(Reuters) – Cameroonian soldiers raped at least 20 women and killed a man in a raid on a village last year, Human Rights Watch (HRW) alleged on Friday, calling it one of the worst attacks by the army since an insurgency by Anglophone separatists began in 2016.
Witnesses told the New York-based rights group that the attack on March 1, 2020, was a reprisal against civilians in the western village of Ebam suspected of collaborating with rebels seeking independence from the mostly Francophone state.
Reached for comment, Cameroon’s army spokesman dismissed the findings.
“We have better things to do than react to this report.
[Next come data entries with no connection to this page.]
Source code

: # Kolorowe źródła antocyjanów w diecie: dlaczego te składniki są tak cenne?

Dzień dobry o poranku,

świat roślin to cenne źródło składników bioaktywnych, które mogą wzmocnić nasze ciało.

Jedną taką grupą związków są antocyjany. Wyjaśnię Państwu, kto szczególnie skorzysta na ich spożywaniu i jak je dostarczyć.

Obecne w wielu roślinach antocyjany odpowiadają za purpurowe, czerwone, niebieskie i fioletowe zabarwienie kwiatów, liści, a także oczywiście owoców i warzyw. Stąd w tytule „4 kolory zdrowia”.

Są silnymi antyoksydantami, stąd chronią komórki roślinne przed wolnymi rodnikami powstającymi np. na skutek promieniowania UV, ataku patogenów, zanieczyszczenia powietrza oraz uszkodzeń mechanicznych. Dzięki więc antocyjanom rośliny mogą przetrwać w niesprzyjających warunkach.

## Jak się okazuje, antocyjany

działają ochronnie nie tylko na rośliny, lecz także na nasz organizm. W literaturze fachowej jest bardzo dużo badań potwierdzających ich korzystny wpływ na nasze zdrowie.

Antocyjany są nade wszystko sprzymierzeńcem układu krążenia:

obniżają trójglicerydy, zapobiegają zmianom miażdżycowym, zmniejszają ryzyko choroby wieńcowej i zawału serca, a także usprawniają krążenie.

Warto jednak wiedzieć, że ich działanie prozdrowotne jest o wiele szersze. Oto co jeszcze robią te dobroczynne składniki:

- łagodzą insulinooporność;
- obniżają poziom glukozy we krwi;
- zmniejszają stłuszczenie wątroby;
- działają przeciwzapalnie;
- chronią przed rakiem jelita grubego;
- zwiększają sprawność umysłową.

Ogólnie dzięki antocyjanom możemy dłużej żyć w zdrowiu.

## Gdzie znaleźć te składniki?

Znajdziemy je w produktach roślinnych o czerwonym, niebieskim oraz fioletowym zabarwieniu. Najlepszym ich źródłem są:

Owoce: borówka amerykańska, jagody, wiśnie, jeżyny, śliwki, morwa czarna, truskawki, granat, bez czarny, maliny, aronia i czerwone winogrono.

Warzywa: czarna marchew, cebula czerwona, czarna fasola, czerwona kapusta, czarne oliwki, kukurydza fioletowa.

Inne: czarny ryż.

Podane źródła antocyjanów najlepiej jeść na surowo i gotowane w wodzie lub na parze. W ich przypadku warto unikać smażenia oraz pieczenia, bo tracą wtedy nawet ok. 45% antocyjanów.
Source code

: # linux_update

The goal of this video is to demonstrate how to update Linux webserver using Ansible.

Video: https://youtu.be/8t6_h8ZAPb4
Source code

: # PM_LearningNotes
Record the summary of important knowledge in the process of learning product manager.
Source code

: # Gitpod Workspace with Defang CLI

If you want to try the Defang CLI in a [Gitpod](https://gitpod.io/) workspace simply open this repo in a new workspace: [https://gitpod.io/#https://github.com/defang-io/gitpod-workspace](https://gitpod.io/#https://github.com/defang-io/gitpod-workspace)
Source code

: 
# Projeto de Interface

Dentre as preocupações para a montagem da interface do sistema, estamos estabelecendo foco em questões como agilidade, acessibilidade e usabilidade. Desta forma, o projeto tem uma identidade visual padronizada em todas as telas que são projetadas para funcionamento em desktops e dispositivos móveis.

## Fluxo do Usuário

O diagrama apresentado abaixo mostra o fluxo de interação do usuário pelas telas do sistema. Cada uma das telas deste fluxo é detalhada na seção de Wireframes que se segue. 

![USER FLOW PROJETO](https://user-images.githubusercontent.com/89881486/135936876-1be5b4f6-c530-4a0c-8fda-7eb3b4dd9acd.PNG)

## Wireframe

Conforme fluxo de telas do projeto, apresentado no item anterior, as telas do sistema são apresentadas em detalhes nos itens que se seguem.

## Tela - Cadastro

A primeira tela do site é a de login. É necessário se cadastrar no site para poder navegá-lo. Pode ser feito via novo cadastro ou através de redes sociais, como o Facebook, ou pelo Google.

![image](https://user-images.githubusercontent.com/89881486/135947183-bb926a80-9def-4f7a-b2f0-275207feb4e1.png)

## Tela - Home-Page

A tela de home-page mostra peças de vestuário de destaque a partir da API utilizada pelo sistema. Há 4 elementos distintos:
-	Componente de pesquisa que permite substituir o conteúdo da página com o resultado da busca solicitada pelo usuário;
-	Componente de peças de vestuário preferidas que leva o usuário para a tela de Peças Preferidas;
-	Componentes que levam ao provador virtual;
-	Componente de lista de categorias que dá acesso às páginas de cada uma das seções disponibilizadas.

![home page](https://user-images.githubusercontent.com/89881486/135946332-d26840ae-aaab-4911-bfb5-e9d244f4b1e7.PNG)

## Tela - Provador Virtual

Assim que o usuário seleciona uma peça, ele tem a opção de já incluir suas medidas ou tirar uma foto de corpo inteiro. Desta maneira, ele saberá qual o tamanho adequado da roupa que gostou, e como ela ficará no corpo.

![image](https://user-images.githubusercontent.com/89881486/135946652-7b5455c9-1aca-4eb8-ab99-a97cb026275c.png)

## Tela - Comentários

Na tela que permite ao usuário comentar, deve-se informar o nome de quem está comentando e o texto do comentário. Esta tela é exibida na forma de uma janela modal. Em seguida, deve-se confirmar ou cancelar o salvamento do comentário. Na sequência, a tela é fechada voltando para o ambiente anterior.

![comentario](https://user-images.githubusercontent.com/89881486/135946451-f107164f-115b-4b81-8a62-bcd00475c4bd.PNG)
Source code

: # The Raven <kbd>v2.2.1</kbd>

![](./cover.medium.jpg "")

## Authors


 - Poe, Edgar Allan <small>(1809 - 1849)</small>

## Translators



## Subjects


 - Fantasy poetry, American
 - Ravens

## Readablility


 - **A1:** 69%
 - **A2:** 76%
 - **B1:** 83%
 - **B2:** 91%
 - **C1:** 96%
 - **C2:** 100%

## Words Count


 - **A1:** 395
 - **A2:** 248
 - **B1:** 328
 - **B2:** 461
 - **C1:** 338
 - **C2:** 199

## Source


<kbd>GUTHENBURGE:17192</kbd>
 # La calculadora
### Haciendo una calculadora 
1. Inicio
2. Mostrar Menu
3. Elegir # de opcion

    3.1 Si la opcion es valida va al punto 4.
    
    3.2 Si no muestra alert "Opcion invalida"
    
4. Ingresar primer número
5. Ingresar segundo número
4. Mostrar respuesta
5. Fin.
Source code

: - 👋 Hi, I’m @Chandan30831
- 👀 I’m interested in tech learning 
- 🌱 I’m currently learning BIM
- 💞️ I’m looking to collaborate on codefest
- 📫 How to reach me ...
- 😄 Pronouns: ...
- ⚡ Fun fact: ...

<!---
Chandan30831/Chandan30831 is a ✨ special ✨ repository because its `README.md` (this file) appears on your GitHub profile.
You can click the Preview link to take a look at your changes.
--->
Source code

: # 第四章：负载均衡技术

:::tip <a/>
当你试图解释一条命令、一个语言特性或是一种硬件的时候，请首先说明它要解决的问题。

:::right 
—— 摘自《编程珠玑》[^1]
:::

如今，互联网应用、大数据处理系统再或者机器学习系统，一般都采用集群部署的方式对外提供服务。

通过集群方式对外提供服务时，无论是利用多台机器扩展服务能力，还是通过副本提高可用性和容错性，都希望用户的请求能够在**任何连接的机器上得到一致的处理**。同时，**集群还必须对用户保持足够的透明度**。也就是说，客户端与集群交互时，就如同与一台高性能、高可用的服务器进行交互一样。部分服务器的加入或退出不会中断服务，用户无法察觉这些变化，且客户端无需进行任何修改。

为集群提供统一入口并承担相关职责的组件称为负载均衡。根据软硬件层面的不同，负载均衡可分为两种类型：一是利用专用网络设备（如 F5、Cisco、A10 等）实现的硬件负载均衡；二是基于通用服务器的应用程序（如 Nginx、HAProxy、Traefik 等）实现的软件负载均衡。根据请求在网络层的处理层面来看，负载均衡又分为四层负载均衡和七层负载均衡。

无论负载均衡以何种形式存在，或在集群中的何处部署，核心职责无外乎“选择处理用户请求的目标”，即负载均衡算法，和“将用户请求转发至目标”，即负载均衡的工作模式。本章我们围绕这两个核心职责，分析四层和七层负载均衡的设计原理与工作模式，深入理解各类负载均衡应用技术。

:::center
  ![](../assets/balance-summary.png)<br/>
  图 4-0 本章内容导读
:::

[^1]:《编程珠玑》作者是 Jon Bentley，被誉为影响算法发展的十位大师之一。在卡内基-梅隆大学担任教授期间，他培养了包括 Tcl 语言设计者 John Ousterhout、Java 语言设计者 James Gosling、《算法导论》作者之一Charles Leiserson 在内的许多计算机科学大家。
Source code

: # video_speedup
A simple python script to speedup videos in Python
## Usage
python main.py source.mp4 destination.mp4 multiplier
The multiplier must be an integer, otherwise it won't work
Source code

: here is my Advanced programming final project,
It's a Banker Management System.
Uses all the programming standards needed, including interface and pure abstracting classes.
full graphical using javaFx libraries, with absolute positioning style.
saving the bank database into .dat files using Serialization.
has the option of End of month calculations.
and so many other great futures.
Human Rights Watch is clearly complicit in the terrorists’ atrocities,” said Colonel Cyrille Atonfack, referring to the rebels.
The conflict between state forces and rebels demanding independence has killed more than 3,500 people and forced 700,000 from their homes, researchers say.
Rights groups accuse both sides of committing atrocities. While the government typically dismisses these accusations, it has, in a few cases, subsequently arrested soldiers and accused them of being involved in killings and torture.
News of the attack in Ebam has been slow to emerge due in part to stigma and fear of reprisals, HRW said in a report, adding that the incident suggests sexual violence is much more pervasive in the conflict than has been documented.
The group said it conducted interviews with 20 rape survivors as well as multiple other witnesses, a doctor who screened the survivors, aid workers and U.N. officials with knowledge of the incident.
The witnesses said more than 50 soldiers entered Ebam at around 3 a.m. and broke into nearly all 75 houses in the village, stealing money, assaulting women and rounding up the men.
“The military asked me and other villagers: ‘Where are you keeping the amba (separatists)?’” one of the victims told HRW. “They said: ‘The next time we come here, we’ll shoot everyone if you don’t show us the amba now.’”
One man was also killed after being transferred to a nearby military base, the report said.